I was married to a right cunt for 16 years before that.

HollowTalk · 11/08/2019 20:03

@Zaphodsotherhead I remember reading about your old-before-his-time OH a few times before. I'm really sorry you lost someone, but am so glad their inheritance is enabling you to leave this man.

Benjispruce · 12/08/2019 10:17

I met mine at work aged 20. Didn’t know him , just fancied him. Saw him on a night out , got talking and the rest is history. Married 23 yrs, together 27. Smile

Dungeondragon15 · 12/08/2019 10:22

I'm not amazed by this at all. You only have to look at the fact that "hollywood marriages" rarely last to see that if money is taken out of the equation people are less likely to put up with not so good marriages.
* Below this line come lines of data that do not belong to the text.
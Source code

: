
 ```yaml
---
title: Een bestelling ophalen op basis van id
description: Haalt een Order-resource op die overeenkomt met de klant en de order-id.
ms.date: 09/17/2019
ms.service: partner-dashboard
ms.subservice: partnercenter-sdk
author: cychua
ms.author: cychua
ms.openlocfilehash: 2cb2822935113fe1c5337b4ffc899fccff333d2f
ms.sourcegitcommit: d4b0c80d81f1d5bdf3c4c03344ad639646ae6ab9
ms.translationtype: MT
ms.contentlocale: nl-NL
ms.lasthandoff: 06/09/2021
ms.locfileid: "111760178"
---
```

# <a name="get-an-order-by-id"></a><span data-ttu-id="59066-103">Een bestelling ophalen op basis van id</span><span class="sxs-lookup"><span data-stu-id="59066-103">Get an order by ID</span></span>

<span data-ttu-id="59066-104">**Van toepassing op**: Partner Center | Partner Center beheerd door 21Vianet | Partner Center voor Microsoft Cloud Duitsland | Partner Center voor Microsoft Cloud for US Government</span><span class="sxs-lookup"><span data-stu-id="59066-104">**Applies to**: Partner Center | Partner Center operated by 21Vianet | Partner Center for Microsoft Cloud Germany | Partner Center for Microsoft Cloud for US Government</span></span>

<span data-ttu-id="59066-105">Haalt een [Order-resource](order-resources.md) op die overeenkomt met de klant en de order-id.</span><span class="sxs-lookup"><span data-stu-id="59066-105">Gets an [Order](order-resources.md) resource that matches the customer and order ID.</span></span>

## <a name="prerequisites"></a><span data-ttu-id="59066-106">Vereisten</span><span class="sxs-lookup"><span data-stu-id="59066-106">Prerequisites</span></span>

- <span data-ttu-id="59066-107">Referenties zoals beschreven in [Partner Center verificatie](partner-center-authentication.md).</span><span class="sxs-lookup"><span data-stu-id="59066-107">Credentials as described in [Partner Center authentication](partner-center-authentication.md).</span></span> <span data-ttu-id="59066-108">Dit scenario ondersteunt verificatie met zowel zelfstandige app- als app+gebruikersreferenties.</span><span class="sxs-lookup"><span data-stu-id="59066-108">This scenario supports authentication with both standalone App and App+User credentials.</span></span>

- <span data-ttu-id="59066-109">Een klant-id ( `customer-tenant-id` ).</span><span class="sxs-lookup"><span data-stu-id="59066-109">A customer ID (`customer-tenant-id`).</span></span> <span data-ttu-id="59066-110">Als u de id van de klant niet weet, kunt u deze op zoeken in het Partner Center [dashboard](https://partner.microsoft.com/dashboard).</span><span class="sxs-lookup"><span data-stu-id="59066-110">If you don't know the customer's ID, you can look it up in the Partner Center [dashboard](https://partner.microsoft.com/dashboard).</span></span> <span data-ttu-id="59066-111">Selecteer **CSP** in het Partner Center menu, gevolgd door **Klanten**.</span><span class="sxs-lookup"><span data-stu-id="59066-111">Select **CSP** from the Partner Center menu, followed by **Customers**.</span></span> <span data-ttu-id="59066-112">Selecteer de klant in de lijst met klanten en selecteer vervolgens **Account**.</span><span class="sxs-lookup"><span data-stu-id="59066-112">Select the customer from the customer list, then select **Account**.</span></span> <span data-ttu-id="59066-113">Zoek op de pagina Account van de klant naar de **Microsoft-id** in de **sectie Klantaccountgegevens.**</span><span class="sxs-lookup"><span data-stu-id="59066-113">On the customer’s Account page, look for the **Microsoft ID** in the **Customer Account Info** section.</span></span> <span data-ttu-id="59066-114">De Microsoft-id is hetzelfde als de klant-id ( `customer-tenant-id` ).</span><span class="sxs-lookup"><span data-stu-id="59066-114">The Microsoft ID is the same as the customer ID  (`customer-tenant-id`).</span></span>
One minute they are glowing about their relationships and the next minute they have split up. That's probably true of many of those who say that they would stay together on here.

Wishihad · 12/08/2019 10:31

@Dungeondragon15 but there a difference between having a happy marriage, winning the lottery and the money causing a split a few years down the line.

And knowing if you had the money, you would split straight away.

DinosApple · 12/08/2019 10:31

Stay.
I thought this was a question about if you'd stay at your place of work after a lottery win, then I read the OP 😂.

DH and I have been through such a lot, and although he annoys the hell out of me sometimes (we worked together for years) there's no one else I could have done that with without burying them under the patio Grin.

Fizzpopwhizzbang · 12/08/2019 10:36

Wow, that's extremely depressing. I really hope that your friends manage to find happiness.

I would of course stay, my DH is ace. I would absolutely relish the moment where I told him that we'd become millionaires! I'd make a right meal of it and do a surprise reveal - maybe I'd book us an insanely expensive holiday somewhere leaving the next day, and then tell him that I'd blown all of our savings or maxed out the credit card or something, wait for his face to drop and tell him to log into our online account and have a look at the balance.

Ugh, thanks OP - now I have to get back to my real life where I don't have any money lol.

GlamGiraffe · 12/08/2019 10:41

Stay. And buy us a little holiday home in Ibiza or the south of France.

timeforakinderworld · 12/08/2019 10:43

Stay. He annoys the hell out of me sometimes but I want us to grow old together.

EmeraldShamrock · 12/08/2019 10:45

Littlemissdaredevil

I would stay initially. However, DH is lazy by nature. It he gave up work and then spent 12 hours a day playing computer and ignoring me and his family then he would have to go
The more I gave thought to it, I might agree.
My DP is lazy by nature, the win could make the difference obvious and potentially split us up.